Next come some instructions on how to set up a temple in your home.

To decide which man you want to marry, play heads or tails with a piece of bread.

A magician took on a job to magically assassinate somebody. He couldn’t do it though because he had no period blood at his disposal. He came up with a cunning plan to solve this problem – he took some hypnotism lessons from the author of this book and then set up a fake psychiatry practice. He hypnotised a young girl. Then he raped her and got her pregnant.
Problem solved.

the dreaded incubi.jpgNothing makes any sense here.

A psychiatrist hypnotised one of his patients into robbing a bank then killing himself. 

Smelly, the tragically named magician, took a job putting a revenge curse on a man. He sent a mean letter to the man that said “you are doomed”. Then he paid a kid to give flowers that looked as though they came from a mistress to the man’s wife. The wife argued with the man when he got home, resulting in him driving away, running a red light and killing a baby in a pram.

At this point the narrative cuts to Smelly bending a woman over, tearing out her tampon, sticking a bottle in her pussy and telling her to menstruate into it. No explanation is given as to why this is being described.

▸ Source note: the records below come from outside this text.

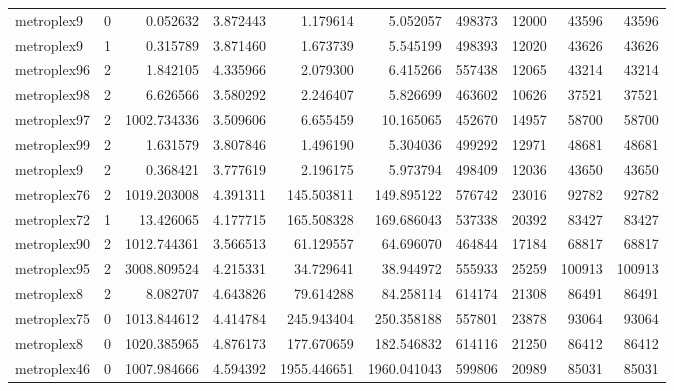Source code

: \begin{longtable}{|l|r|r|r|r|r|r|r|r|r|}
metroplex9 & 0 & 0.052632 & 3.872443 & 1.179614 & 5.052057 & 498373 & 12000 & 43596 & 43596 \\
metroplex9 & 1 & 0.315789 & 3.871460 & 1.673739 & 5.545199 & 498393 & 12020 & 43626 & 43626 \\
metroplex96 & 2 & 1.842105 & 4.335966 & 2.079300 & 6.415266 & 557438 & 12065 & 43214 & 43214 \\
metroplex98 & 2 & 6.626566 & 3.580292 & 2.246407 & 5.826699 & 463602 & 10626 & 37521 & 37521 \\
metroplex97 & 2 & 1002.734336 & 3.509606 & 6.655459 & 10.165065 & 452670 & 14957 & 58700 & 58700 \\
metroplex99 & 2 & 1.631579 & 3.807846 & 1.496190 & 5.304036 & 499292 & 12971 & 48681 & 48681 \\
metroplex9 & 2 & 0.368421 & 3.777619 & 2.196175 & 5.973794 & 498409 & 12036 & 43650 & 43650 \\
metroplex76 & 2 & 1019.203008 & 4.391311 & 145.503811 & 149.895122 & 576742 & 23016 & 92782 & 92782 \\
metroplex72 & 1 & 13.426065 & 4.177715 & 165.508328 & 169.686043 & 537338 & 20392 & 83427 & 83427 \\
metroplex90 & 2 & 1012.744361 & 3.566513 & 61.129557 & 64.696070 & 464844 & 17184 & 68817 & 68817 \\
metroplex95 & 2 & 3008.809524 & 4.215331 & 34.729641 & 38.944972 & 555933 & 25259 & 100913 & 100913 \\
metroplex8 & 2 & 8.082707 & 4.643826 & 79.614288 & 84.258114 & 614174 & 21308 & 86491 & 86491 \\
metroplex75 & 0 & 1013.844612 & 4.414784 & 245.943404 & 250.358188 & 557801 & 23878 & 93064 & 93064 \\
metroplex8 & 0 & 1020.385965 & 4.876173 & 177.670659 & 182.546832 & 614116 & 21250 & 86412 & 86412 \\
metroplex46 & 0 & 1007.984666 & 4.594392 & 1955.446651 & 1960.041043 & 599806 & 20989 & 85031 & 85031 \\
\end{longtable}
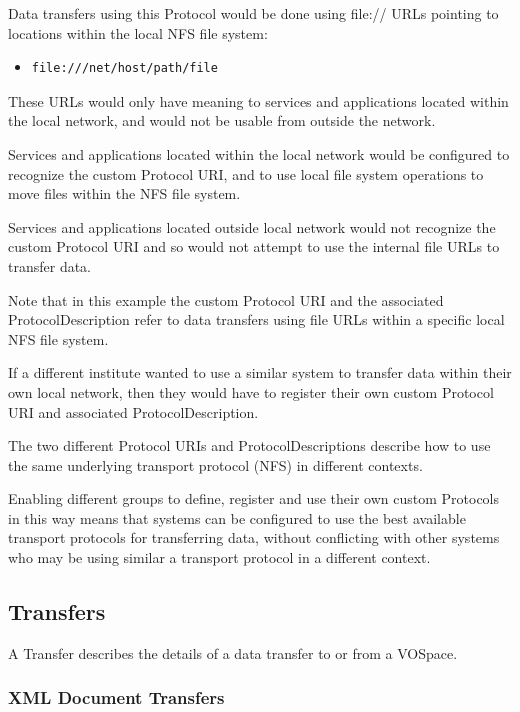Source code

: \documentclass[11pt,a4paper]{ivoa}
\begin{document}
Data transfers using this Protocol would be done using file:// URLs pointing to locations within the local NFS file system:

\begin{itemize}
    \item \begin{verbatim}file:///net/host/path/file\end{verbatim}
\end{itemize}

These URLs would only have meaning to services and applications located within the local network, and would not be usable from outside the network.

Services and applications located within the local network would be configured to recognize the custom Protocol URI, and to use local file system operations to move files within the NFS file system.

Services and applications located outside local network would not recognize the custom Protocol URI and so would not attempt to use the internal file URLs to transfer data.

Note that in this example the custom Protocol URI and the associated ProtocolDescription refer to data transfers using file URLs within a specific local NFS file system.

If a different institute wanted to use a similar system to transfer data within their own local network, then they would have to register their own custom Protocol URI and associated ProtocolDescription.

The two different Protocol URIs and ProtocolDescriptions describe how to use the same underlying transport protocol (NFS) in different contexts.

Enabling different groups to define, register and use their own custom Protocols in this way means that systems can be configured to use the best available transport protocols for transferring data, without conflicting with other systems who may be using similar a transport protocol in a different context.

\subsection{Transfers}
\label{subsec:transfers}
A Transfer describes the details of a data transfer to or from a VOSpace.

\subsubsection{XML Document Transfers}
\label{subsubsec:xml document transfers}
\end{document}
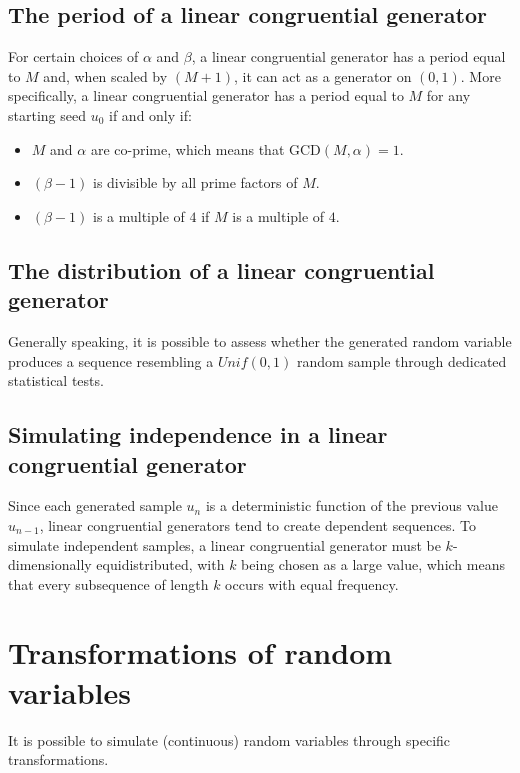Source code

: \documentclass{report}
\begin{document}
\subsection{The period of a linear congruential generator}
For certain choices of $\displaystyle \alpha$ and $\displaystyle \beta$, a linear congruential generator has a period equal to $\displaystyle M$ and, when scaled by $\displaystyle (M + 1)$, it can act as a generator on $\displaystyle (0, 1)$. \newline
More specifically, a linear congruential generator has a period equal to $\displaystyle M$ for any starting seed $\displaystyle u_0$ if and only if:
\begin{itemize}
    \item $\displaystyle M$ and $\displaystyle \alpha$ are co-prime, which means that $\displaystyle \text{GCD}(M, \alpha) = 1$.
    \item $\displaystyle (\beta - 1)$ is divisible by all prime factors of $\displaystyle M$.
    \item $\displaystyle (\beta - 1)$ is a multiple of $\displaystyle 4$ if $\displaystyle M$ is a multiple of $\displaystyle 4$.
\end{itemize}
\subsection{The distribution of a linear congruential generator}
Generally speaking, it is possible to assess whether the generated random variable produces a sequence resembling a $\displaystyle Unif(0, 1)$ random sample through dedicated statistical tests.
\subsection{Simulating independence in a linear congruential generator}
Since each generated sample $\displaystyle u_n$ is a deterministic function of the previous value $\displaystyle u_{n - 1}$, linear congruential generators tend to create dependent sequences. \newline
To simulate independent samples, a linear congruential generator must be $\displaystyle k$-dimensionally equidistributed, with $\displaystyle k$ being chosen as a large value, which means that every subsequence of length $\displaystyle k$ occurs with equal frequency.
\section{Transformations of random variables}
It is possible to simulate (continuous) random variables through specific transformations.
\end{document}
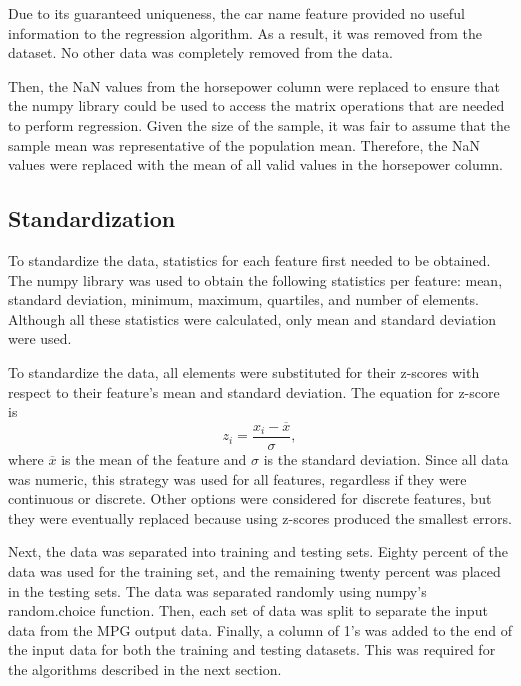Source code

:\documentclass[12pt]{article}
\begin{document}
    Due to its guaranteed uniqueness, the car name feature provided no useful information to the regression algorithm. As a result, it was removed from the dataset. No other data was completely removed from the data.
    
    Then, the NaN values from the horsepower column were replaced to ensure that the numpy library could be used to access the matrix operations that are needed to perform regression. Given the size of the sample, it was fair to assume that the sample mean was representative of the population mean. Therefore, the NaN values were replaced with the mean of all valid values in the horsepower column.
    \subsection{Standardization} \label{standardization}
    
    To standardize the data, statistics for each feature first needed to be obtained. The numpy library was used to obtain the following statistics per feature: mean, standard deviation, minimum, maximum, quartiles, and number of elements. Although all these statistics were calculated, only mean and standard deviation were used.
    
    To standardize the data, all elements were substituted for their z-scores with respect to their feature's mean and standard deviation. The equation for z-score is
    \begin{equation} \label{eq: 1}
        z_i = \frac{x_i - \overline{x}}{\sigma},
    \end{equation}
    where $\overline{x}$ is the mean of the feature and $\sigma$ is the standard deviation. Since all data was numeric, this strategy was used for all features, regardless if they were continuous or discrete. Other options were considered for discrete features, but they were eventually replaced because using z-scores produced the smallest errors.
    
    Next, the data was separated into training and testing sets. Eighty percent of the data was used for the training set, and the remaining twenty percent was placed in the testing sets. The data was separated randomly using numpy's random.choice function. Then, each set of data was split to separate the input data from the MPG output data. Finally, a column of 1's was added to the end of the input data for both the training and testing datasets. This was required for the algorithms described in the next section.
    
\end{document}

A mean magistrate sentenced a poor man with a wife and kids to 2 years hard labour for poaching rabbits. The man’s wife went to the local magician, a chap named Lankynob, for help. He raped her several times. Then he skinned a rabbit so it looked like a fetus and hung it in the magistrate’s garden. A picture of this was published in the local newspaper and the magistate got so angry that he had a stroke. The man he had sentenced left his wife after finding out that she had been raped, so she started dating Lankynob, the rapist magician.

For 25 pounds, Basil Crouch will teach you a foolproof, scientific method of betting on horses. It’s guaranteed to make you rich.

A woman complained to a magician because another sexier woman had called the police on her because she was a bad mother.
The magician took some dirty pictures of this woman and then raped her.

For a small fee, Basil Crouch can enlarge your photos. He’s very discreet. No pics of kids without parental permission.

Now there’s a description of a weird group ritual – half the book in and we’re finally getting to the Black Order of this book’s title. The start of the ritual sounds like standard masonic nonsense, but things turn uncomfortably dark when a lad shows up with a 14 year old girl and proceeds to spike her Fanta with sleeping tablets and then fingers her in front of his friends. After watching the child molestation, the lads do another ritual to kill a person. Basil doesn’t include details here, but he’s willing to sell them to you if you promise to be discrete.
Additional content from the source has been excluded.